» Required action
Search the entries for the word "William" and copy each line that has it.

» Materials provided
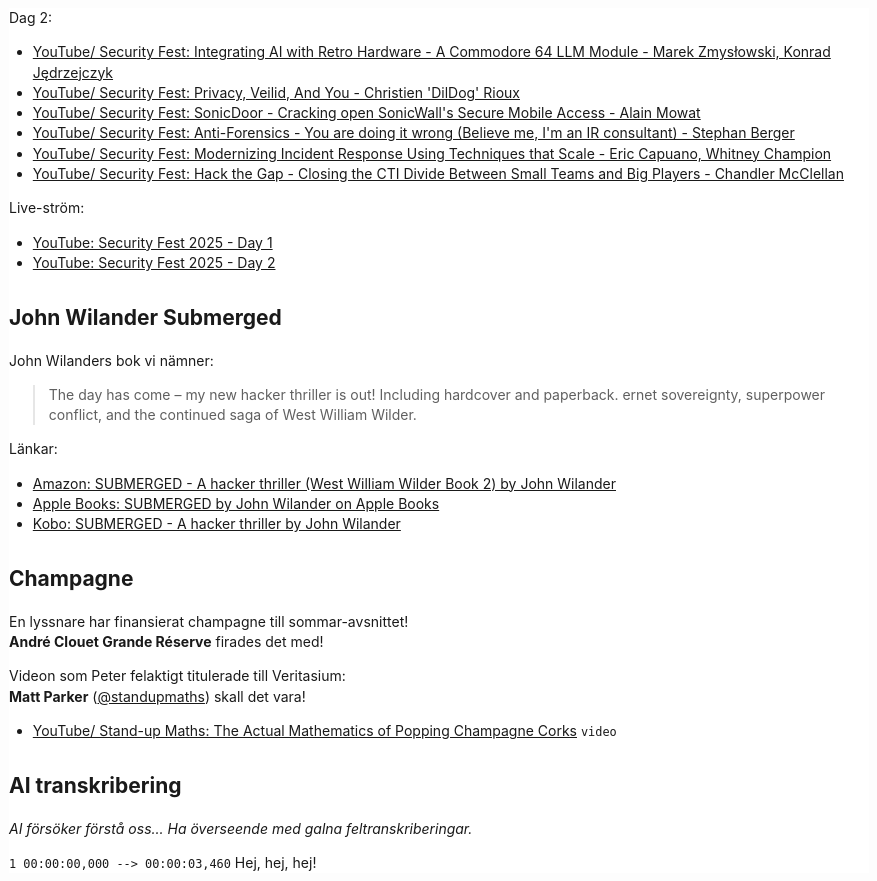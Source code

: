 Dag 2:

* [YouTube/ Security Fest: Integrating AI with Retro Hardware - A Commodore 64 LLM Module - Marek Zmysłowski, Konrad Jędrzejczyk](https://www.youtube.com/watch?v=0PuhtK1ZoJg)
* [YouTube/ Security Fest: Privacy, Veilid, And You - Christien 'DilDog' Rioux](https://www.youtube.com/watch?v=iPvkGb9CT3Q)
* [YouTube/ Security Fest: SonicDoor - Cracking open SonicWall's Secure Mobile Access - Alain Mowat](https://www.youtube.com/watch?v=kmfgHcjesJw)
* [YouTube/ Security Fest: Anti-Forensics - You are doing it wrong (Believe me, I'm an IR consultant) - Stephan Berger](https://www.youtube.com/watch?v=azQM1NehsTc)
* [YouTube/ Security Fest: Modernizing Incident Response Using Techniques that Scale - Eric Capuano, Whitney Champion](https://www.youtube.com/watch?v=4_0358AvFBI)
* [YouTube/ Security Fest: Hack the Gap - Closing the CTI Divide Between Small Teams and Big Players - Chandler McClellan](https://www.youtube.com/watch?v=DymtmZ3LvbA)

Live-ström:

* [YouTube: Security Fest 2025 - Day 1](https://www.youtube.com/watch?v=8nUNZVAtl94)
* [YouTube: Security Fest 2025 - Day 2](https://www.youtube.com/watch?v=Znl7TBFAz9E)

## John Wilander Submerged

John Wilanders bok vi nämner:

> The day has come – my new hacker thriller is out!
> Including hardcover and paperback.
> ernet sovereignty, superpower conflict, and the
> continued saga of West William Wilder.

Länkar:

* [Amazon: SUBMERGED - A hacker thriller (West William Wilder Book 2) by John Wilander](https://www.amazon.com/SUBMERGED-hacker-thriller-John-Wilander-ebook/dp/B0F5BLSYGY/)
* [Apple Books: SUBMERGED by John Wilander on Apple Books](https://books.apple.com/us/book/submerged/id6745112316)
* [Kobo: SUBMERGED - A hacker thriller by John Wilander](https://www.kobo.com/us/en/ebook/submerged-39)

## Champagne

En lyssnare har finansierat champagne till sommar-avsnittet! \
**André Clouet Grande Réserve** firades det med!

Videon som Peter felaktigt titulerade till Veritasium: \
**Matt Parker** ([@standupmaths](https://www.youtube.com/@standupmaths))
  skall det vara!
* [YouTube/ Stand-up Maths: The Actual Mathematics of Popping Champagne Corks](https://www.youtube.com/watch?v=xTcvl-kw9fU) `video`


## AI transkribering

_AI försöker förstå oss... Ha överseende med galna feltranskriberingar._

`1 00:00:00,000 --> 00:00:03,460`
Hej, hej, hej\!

» Response to the task
> continued saga of West William Wilder.
* [Amazon: SUBMERGED - A hacker thriller (West William Wilder Book 2) by John Wilander](https://www.amazon.com/SUBMERGED-hacker-thriller-John-Wilander-ebook/dp/B0F5BLSYGY/)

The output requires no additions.